Rosie had hated taking the pills, insisted that she didn't need medicine, that she was all better. She never could see that it was the pills that were the reason for her sanity. That they were the only reason she wasn't streaking naked through the streets or sobbing in the shower with a blade to her wrists.
As I got older and my grandmother explained her condition to me, I began to see it for myself. I saw how she relied on the medicine to keep her sane. The differences that crept in as the days passed without it. I would beg her to swallow the pills. I would crush them and mix them in her tea, so desperate was I to keep her safe. It rarely worked. She would pretend. She would lie. She would swear she had taken them already. And when she was discovered, she would plead with whoever had found her to keep her secret. Even knowing what would happen, Isabel hadn't been able to betray her. I knew she blamed herself for what happened in the end.

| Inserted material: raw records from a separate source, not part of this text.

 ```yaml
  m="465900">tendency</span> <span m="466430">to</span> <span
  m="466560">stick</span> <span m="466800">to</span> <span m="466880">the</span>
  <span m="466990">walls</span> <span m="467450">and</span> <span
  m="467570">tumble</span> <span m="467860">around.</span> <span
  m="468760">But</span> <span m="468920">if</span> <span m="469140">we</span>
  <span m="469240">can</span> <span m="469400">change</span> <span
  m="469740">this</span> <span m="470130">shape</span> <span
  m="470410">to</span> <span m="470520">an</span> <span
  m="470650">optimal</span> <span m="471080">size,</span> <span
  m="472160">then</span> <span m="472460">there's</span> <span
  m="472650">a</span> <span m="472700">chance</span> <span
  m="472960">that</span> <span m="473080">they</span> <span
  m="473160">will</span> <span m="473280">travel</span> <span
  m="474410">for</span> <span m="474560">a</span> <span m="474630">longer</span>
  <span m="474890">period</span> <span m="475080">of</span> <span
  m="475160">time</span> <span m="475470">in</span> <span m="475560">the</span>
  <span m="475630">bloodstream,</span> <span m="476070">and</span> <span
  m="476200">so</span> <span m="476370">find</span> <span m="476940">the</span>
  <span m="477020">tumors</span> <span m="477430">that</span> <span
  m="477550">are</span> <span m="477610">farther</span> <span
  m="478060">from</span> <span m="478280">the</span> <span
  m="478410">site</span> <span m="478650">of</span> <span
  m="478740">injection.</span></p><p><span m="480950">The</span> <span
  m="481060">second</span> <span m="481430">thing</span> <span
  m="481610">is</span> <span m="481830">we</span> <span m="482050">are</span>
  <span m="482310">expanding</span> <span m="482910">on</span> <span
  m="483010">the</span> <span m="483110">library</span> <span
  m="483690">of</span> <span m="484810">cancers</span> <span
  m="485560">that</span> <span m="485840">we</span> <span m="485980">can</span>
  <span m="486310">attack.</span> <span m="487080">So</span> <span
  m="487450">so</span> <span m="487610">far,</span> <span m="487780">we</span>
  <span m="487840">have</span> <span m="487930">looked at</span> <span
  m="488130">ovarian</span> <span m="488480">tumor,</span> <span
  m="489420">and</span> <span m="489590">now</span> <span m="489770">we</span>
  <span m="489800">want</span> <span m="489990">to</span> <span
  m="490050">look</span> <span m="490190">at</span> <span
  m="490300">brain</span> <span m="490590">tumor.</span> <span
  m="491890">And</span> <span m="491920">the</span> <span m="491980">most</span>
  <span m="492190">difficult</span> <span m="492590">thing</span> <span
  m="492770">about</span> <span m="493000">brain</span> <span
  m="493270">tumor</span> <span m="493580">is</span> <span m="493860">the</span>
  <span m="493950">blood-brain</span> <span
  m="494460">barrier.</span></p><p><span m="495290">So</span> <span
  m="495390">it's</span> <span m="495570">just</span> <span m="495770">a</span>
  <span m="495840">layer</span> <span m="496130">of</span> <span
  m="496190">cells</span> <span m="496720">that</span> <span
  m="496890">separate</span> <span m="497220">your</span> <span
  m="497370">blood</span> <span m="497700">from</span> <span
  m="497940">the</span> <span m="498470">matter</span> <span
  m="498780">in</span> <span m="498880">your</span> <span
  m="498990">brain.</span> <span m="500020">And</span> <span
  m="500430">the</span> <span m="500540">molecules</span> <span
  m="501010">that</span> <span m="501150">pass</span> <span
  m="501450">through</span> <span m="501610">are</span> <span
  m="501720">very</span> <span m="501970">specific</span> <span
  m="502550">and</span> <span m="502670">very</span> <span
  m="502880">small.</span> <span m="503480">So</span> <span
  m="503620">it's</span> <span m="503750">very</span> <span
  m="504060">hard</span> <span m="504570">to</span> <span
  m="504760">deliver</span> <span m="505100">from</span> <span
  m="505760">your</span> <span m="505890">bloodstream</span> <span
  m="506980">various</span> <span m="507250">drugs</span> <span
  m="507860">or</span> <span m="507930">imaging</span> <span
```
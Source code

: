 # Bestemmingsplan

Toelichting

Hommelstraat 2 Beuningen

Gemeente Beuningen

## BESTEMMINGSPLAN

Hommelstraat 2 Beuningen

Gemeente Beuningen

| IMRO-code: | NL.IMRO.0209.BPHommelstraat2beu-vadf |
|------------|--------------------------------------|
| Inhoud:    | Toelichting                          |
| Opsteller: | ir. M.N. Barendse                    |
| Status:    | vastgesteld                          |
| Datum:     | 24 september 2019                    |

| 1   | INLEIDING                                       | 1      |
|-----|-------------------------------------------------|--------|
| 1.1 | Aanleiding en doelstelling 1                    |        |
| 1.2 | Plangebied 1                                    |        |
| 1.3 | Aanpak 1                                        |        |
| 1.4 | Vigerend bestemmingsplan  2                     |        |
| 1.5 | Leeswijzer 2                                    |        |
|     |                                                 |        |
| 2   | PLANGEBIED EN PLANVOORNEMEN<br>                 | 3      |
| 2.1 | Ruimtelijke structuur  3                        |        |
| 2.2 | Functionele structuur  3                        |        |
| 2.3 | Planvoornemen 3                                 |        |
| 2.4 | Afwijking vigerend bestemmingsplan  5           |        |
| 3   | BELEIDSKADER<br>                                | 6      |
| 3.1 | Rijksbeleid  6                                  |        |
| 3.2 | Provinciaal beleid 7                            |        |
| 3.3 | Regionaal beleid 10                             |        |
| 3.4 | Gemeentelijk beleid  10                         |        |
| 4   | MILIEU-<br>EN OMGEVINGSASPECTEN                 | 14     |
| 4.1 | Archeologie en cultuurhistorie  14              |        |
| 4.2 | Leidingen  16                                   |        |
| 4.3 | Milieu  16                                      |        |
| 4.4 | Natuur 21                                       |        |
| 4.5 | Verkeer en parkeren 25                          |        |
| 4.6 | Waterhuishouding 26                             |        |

My mother, my real mother, the one before the mental illness, the mother who liked to lie in and who could play pirates as good as any child, the woman who would patiently sit with a net, waiting to catch the brightest butterfly in the garden just so we could have the pleasure of setting it free again, would have never dreamed of lying to me. My mother who had brushed and plaited my hair each night before bed, couldn't possibly be the same woman who had slapped me hard across the face for trying to convince her to take a little blue tablet. I spent most of my teen years trying to get her back. The mother I had grown up with. I didn't want this person, this imposter. It was as if a demon from another world had crept inside her and taken over her mind. And I was terrified.
I didn't want a mother who allowed me to throw as many parties as I liked. I didn't want her to offer me alcohol and cigarettes, and one time, cocaine. I didn't want any of it. I just wanted my mum back. The real version of her. It was a wish that had never come to pass.
When it came to the end, it had been me who had found her. Me who'd been the one to have to call the police. It seemed fitting. After all, it had been me who'd resisted this new version of her so vehemently. I had wanted her gone. But I hadn't wanted this. Not ever. I hadn't even bothered to call an ambulance. The body was a shell, cold and hard, life long since departed. The corpse was swinging from the frayed brown rope we had kept for emergencies in the shed. I'd noticed every little detail. I wish that I hadn't. Those intricate images haunted my dreams for years. The colour of her toenails, translucent pink against pale stony feet. The knife on the table, clean of blood. The smell of burning beef and tomatoes. She had left a stew, of all things bubbling dry on the stove, a note beside it. It had read,
I thought it would be easier if I cooked before I left.